:: EXERCISE GOAL ::
Please output the section of the listing below that opens with the line containing "of performing full" and closes with the line containing "For example while", exactly and with nothing else.
◆ ◆ ◆ ◆
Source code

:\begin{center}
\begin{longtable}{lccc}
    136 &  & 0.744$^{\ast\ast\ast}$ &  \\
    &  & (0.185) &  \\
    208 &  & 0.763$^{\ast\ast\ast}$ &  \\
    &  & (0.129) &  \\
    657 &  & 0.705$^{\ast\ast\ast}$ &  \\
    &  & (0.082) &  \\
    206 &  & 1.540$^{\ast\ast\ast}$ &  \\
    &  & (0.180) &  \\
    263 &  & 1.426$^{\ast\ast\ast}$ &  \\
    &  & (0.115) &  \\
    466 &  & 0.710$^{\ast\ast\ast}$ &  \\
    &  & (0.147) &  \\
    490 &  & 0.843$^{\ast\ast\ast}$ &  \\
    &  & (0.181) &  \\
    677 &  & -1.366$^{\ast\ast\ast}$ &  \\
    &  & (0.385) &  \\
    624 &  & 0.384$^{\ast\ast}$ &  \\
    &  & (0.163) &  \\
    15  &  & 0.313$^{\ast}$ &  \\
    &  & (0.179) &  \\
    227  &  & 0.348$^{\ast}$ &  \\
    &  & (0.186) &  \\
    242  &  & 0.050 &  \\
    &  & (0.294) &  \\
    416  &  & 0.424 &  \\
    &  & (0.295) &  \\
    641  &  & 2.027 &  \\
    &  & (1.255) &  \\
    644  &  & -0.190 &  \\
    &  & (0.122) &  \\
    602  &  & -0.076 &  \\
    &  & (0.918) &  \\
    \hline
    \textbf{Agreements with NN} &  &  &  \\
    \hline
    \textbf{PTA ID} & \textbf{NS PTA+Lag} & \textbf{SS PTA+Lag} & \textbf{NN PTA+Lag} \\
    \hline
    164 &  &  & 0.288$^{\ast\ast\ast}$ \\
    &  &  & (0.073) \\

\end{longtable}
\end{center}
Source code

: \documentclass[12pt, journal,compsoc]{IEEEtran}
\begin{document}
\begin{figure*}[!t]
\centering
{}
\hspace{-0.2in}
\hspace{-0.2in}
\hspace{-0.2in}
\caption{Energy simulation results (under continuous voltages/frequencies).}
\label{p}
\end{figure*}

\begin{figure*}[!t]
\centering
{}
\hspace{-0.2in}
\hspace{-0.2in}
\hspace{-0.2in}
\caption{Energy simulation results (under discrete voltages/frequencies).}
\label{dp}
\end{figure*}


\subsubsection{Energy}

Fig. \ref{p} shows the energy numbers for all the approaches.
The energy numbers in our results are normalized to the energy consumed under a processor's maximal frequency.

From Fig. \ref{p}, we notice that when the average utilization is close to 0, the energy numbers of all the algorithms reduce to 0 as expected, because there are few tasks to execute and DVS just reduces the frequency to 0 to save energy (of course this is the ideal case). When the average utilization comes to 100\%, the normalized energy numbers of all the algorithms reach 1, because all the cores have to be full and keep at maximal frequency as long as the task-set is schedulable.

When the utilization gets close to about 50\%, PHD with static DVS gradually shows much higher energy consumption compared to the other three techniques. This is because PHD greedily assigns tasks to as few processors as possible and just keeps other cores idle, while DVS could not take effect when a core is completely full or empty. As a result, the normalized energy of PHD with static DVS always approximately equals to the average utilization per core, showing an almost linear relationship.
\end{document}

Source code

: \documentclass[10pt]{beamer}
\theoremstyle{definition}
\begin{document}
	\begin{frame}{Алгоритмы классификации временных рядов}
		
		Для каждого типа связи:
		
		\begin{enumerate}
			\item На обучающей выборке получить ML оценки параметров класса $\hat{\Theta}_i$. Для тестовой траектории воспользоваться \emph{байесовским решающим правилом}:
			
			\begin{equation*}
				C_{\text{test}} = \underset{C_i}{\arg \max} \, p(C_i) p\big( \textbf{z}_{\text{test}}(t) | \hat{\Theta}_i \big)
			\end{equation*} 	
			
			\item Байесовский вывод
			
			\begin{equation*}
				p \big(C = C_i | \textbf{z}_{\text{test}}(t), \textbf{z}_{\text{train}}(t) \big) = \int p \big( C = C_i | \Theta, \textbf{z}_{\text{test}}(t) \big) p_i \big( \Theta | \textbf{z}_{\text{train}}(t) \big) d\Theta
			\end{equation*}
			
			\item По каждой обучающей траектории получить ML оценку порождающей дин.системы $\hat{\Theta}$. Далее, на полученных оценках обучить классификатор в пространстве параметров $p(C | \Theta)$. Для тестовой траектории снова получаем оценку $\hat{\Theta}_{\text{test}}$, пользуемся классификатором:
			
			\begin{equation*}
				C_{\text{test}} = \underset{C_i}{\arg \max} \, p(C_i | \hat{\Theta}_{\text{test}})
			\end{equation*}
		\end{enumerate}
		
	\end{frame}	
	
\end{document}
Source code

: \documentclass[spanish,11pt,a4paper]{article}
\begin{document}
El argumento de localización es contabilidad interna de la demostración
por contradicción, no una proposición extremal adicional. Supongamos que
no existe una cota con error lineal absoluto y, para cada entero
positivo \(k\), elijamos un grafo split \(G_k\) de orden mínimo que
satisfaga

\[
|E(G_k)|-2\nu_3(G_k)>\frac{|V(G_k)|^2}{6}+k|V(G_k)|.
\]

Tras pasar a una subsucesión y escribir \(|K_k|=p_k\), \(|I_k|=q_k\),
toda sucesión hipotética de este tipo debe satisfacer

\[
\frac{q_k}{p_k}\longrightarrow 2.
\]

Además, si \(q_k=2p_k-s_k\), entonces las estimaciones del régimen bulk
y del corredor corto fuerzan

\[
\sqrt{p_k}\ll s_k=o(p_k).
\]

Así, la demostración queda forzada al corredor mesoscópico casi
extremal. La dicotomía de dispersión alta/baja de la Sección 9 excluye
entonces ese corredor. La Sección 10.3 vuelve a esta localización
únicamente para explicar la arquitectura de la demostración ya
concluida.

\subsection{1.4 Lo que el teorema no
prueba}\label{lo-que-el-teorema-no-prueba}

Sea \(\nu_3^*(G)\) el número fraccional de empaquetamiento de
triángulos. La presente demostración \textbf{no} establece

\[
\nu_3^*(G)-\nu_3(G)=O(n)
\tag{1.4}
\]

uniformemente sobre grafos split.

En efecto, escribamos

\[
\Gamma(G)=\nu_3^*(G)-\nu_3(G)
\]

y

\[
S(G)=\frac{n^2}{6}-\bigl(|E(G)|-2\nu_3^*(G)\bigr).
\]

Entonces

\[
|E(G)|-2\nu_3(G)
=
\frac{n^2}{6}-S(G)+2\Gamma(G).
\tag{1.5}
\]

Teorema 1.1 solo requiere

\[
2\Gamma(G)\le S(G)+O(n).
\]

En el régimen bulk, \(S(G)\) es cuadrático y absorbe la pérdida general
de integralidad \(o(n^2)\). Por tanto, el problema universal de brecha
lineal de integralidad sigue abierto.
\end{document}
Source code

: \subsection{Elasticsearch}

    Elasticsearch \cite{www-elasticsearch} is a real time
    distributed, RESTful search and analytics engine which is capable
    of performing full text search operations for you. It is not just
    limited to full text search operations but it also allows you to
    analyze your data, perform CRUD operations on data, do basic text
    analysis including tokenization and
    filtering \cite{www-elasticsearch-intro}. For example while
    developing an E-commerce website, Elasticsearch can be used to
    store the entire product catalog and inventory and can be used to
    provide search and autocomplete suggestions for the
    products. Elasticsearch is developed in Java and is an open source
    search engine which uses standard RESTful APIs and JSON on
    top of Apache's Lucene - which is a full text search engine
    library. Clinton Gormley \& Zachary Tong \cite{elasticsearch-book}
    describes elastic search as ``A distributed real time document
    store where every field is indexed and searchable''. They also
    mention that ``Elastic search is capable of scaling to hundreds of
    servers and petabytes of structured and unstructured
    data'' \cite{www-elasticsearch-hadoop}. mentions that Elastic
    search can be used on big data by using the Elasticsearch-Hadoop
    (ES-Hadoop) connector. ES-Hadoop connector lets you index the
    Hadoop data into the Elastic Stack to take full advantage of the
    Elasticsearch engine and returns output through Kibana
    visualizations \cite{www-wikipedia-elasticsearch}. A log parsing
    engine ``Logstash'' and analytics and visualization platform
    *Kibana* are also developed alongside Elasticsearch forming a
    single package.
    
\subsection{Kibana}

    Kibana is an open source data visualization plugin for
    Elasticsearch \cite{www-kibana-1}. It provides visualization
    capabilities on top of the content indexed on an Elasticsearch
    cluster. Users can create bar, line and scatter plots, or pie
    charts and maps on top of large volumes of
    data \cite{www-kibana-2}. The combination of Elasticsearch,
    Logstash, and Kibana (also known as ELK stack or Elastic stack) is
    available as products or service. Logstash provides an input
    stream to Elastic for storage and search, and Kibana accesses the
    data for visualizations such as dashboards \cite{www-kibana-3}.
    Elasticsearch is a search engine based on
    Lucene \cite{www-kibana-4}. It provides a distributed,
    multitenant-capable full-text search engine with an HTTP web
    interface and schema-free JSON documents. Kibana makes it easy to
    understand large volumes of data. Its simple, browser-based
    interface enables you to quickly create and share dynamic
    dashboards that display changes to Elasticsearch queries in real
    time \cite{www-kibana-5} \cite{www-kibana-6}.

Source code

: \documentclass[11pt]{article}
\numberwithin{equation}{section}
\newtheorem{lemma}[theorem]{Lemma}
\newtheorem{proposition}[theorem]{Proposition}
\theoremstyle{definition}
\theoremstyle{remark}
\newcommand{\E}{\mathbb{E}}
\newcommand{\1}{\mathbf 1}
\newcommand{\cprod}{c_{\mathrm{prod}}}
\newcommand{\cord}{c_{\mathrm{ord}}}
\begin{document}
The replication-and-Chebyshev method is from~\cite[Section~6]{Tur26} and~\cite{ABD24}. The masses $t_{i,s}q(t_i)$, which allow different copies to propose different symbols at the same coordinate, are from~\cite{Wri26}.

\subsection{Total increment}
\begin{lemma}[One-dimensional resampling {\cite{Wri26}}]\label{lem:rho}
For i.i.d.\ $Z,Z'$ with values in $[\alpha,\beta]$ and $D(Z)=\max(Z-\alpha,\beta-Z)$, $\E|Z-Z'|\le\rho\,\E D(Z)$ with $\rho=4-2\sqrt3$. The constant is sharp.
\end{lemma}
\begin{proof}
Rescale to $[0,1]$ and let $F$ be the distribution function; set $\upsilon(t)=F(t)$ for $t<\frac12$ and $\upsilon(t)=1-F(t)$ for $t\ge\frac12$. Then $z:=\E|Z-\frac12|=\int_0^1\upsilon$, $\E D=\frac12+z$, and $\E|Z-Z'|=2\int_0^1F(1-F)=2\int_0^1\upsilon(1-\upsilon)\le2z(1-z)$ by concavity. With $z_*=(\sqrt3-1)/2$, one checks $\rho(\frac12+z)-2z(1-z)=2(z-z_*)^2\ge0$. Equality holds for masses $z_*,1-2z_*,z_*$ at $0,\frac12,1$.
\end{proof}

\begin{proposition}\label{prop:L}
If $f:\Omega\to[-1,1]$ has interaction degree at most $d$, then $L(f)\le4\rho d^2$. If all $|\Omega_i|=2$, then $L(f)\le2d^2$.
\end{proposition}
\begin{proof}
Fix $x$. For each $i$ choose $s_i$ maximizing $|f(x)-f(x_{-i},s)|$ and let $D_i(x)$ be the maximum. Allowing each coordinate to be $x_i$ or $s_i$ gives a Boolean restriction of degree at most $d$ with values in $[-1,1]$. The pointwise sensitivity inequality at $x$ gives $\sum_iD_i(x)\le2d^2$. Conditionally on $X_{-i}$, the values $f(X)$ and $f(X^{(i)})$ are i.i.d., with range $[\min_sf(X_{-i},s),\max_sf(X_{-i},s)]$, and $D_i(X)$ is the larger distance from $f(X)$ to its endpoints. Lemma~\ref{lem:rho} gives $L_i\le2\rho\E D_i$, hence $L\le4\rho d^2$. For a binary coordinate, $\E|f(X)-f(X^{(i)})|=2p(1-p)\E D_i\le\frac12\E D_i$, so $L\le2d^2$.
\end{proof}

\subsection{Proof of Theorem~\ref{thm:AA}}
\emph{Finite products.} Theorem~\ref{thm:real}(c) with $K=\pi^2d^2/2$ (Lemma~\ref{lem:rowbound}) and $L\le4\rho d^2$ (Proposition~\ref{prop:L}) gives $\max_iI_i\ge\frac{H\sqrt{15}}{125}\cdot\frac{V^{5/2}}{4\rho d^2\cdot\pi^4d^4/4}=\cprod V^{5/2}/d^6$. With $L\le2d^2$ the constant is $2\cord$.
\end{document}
◆ ◆ ◆ ◆
:: WRITTEN SOLUTION ::
    of performing full text search operations for you. It is not just
    limited to full text search operations but it also allows you to
    analyze your data, perform CRUD operations on data, do basic text
    analysis including tokenization and
    filtering \cite{www-elasticsearch-intro}. For example while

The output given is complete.